As she spoke, Hope fished out a stray pretzel from between two sofa cushions.

“The modern basement appeared during the Cold War. It’s the product of a civilization obsessed with its future. But when you think about it, you have to go back to the Stone Age to find so many
Homo sapiens
living underground.”

She tossed the pretzel into the air. It described a perfect parabola before landing between her teeth. Crunch.

“In conclusion, modernity is a fairly relative concept.”

Hope—wow.

She fell asleep during the weather report, head thrown back, muttering incomprehensibly. I turned down the TV, spread a blanket over her legs and watched her sleep for a moment.

The human brain is said to consume one-fifth of the energy produced by the body, but Hope’s brain clearly burned up much more. She was breathing quietly. I shut my eyes and imagined her cortex silently splitting pellets of uranium-235.

12. TERMITES

We caught the last rays of the autumn sun as we sat shivering in the bleachers of the municipal stadium. We were already wearing tuques and coats as protection against the icy wind rising from the river. With such cold weather in early November, the threat of a new ice age could not be shrugged off. I had rifled through my brother’s dresser and dug up an old down parka that was just slightly too big. Bundled up in the bulky red jacket, Hope looked like a little girl, but she didn’t seem to mind.

For weeks she had been demanding a General History of the Bauermann Family—including both fact and lore—so with chattering teeth I was now about to indulge her curiosity.

My forebears left the Netherlands in the middle of the nineteenth century and settled in New Jersey, where they worked as masons, becoming gradually more specialized in cement and concrete.
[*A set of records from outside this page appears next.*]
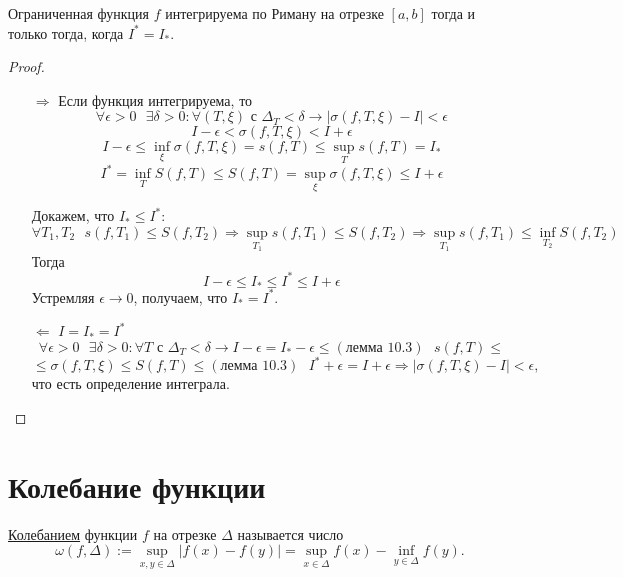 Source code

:     \begin{theorem}
    	Ограниченная функция $f$ интегрируема по Риману на отрезке $[a, b]$ тогда и только тогда, когда $I^{*} = I_{*}$.
    \end{theorem}
    
    \begin{proof}
    	\begin{enumerate}
    		\item[$\Rightarrow$] Если функция интегрируема, то 
    		\[ \forall \epsilon > 0 \text{ } \exists \delta > 0: \forall (T, \xi) \text{ с } \Delta_T < \delta \rightarrow |\sigma(f, T, \xi) - I| < \epsilon \]
    		\[ I - \epsilon < \sigma(f, T, \xi) < I + \epsilon \]
    		\[ I - \epsilon \leqslant \inf_{\xi} {\sigma(f, T, \xi)} = s(f, T) \leqslant \sup_{T} {s(f, T)} = I_{*} \]
    		\[ I^{*} = \inf_{T} {S(f, T)} \leqslant S(f, T) = \sup_{\xi} {\sigma(f, T, \xi)} \leqslant I + \epsilon \]
    		
    		Докажем, что $I_{*} \leqslant I^{*}$:
    		\[ \forall T_1, T_2 \text{ } s(f, T_1) \leqslant S(f, T_2) \Rightarrow \sup_{T_1} {s(f, T_1)} \leqslant S(f, T_2) \Rightarrow \sup_{T_1} {s(f, T_1)} \leqslant \inf_{T_2} {S(f, T_2)} \]
    		Тогда
    		\[ I - \epsilon \leqslant I_{*} \leqslant I^{*} \leqslant I + \epsilon \]
    		Устремляя $\epsilon \to 0$, получаем, что $I_{*} = I^{*}$.
    		\item[$\Leftarrow$] $I = I_{*} = I^{*}$
    		\[ \forall \epsilon > 0 \text{ } \exists \delta > 0 : \forall T \text{ с } \Delta_T < \delta \rightarrow I - \epsilon = I_{*} - \epsilon \leqslant (\text{лемма 10.3}) \text{ } s(f, T) \leqslant \]
    		\[ \leqslant \sigma(f, T, \xi) \leqslant S(f, T) \leqslant (\text{лемма 10.3}) \text{ } I^{*} + \epsilon = I + \epsilon \Rightarrow |\sigma(f, T, \xi) - I| < \epsilon, \]
    		что есть определение интеграла.
    	\end{enumerate}
    \end{proof}
    
    \section{Колебание функции}
    
    \begin{definition}
    	\underline{Колебанием} функции $f$ на отрезке $\Delta$ называется число
    	\[ \omega(f, \Delta) := \sup_{x, y \in \Delta}{|f(x) - f(y)|} = \sup_{x \in \Delta}{f(x)} - \inf_{y \in \Delta}{f(y)}. \]
    \end{definition}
Their success was such that on
the eve of the Second World War they ran one of the region’s largest cement companies: the Bauermann Portland Cement Works.

The plant was located beside the Fresh Kills River, a stone’s throw from what would one day become the world’s biggest garbage dump. The biggest factories, the largest dumps—America, the promised land.
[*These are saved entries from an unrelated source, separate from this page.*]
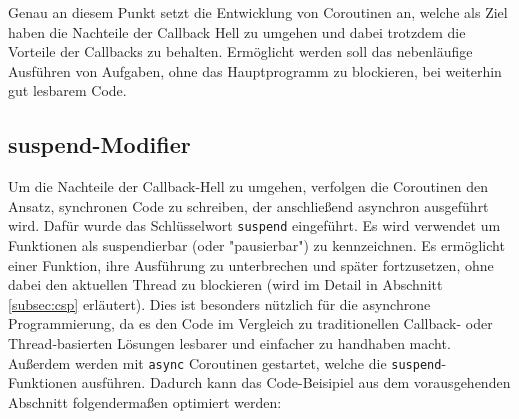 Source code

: \documentclass[fontsize=12pt,paper=a4,twoside=semi,parskip=half-,headsepline,headinclude]{scrreprt}
\begin{document}
Genau an diesem Punkt setzt die Entwicklung von Coroutinen an, welche als Ziel haben die Nachteile der Callback Hell zu umgehen und dabei trotzdem die Vorteile der Callbacks zu behalten\cite{Elizarov2017a}. Ermöglicht werden soll das nebenläufige Ausführen von Aufgaben, ohne das Hauptprogramm zu blockieren, bei weiterhin gut lesbarem Code.


\subsection{suspend-Modifier}
\label{subsec:suspend}

Um die Nachteile der Callback-Hell zu umgehen, verfolgen die Coroutinen den Ansatz, synchronen Code zu schreiben, der anschließend asynchron ausgeführt wird. Dafür wurde das Schlüsselwort \texttt{suspend} eingeführt\cite{Akhin2024}. Es wird verwendet um Funktionen als suspendierbar (oder "pausierbar") zu kennzeichnen. Es ermöglicht einer Funktion, ihre Ausführung zu unterbrechen und später fortzusetzen, ohne dabei den aktuellen Thread zu blockieren (wird im Detail in Abschnitt \ref{subsec:csp} erläutert). Dies ist besonders nützlich für die asynchrone Programmierung, da es den Code im Vergleich zu traditionellen Callback- oder Thread-basierten Lösungen lesbarer und einfacher zu handhaben macht. Außerdem werden mit \texttt{async} Coroutinen gestartet, welche die \texttt{suspend}-Funktionen ausführen. Dadurch kann das Code-Beisipiel aus dem vorausgehenden Abschnitt folgendermaßen optimiert werden:
\end{document}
The Bauermanns’ golden age came to an end in the early years of the Cold War, when the family was pushed out of the local market by the Mafia. Of course, they tried to stand their ground, but after dozens of battles on the construction sites, death threats, sudden boycotts and a considerable number of truck windshields shattered by baseball bats, my venerable grandfather, Wilhelm Bauermann, decided to leave to other visionaries the task of building New York.
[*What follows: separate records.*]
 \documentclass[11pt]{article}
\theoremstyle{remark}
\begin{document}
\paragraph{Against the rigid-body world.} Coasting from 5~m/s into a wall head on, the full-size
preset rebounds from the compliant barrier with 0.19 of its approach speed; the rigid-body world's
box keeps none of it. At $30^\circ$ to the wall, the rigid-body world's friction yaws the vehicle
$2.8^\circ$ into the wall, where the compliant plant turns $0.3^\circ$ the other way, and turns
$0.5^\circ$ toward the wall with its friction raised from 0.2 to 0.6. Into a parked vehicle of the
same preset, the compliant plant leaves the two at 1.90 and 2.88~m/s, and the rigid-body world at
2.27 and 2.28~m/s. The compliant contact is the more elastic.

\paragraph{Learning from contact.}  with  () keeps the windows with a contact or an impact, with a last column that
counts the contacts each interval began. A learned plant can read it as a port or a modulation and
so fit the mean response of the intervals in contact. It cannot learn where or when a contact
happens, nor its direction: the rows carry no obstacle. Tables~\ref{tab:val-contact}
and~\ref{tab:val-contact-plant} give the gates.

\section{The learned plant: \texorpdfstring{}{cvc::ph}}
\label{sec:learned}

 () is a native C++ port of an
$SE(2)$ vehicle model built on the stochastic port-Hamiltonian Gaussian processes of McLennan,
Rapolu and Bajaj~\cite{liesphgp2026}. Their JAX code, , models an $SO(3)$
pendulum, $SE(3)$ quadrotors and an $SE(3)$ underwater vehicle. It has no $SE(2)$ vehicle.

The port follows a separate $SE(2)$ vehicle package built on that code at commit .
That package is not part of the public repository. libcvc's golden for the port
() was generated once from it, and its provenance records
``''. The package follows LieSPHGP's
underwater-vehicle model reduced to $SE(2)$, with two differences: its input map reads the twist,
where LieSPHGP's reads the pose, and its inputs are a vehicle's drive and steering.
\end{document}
The exodus of the Bauermanns took place on a December morning in 1953. The family convoy stretched over several kilometres of Interstate 87: cement trucks, crushers, washers and, above all, a monumental kiln resting on two drays.

“A
what
?”

“A kiln. It’s a rotating oven. It looks like a large, sloping pipe. Raw material goes in one end, clinker comes out at the other, and the oven can operate day and night, non-stop.”

“Fascinating.”

“May I continue?”

“Please do.”

So, the Bauermanns travelled up into New England, crossed into Canada and stopped at Rivière-du-Loup in an embryonic industrial park a few kilometres from the soon-to-be-built Autoroute 20. Lots of overpasses on the horizon.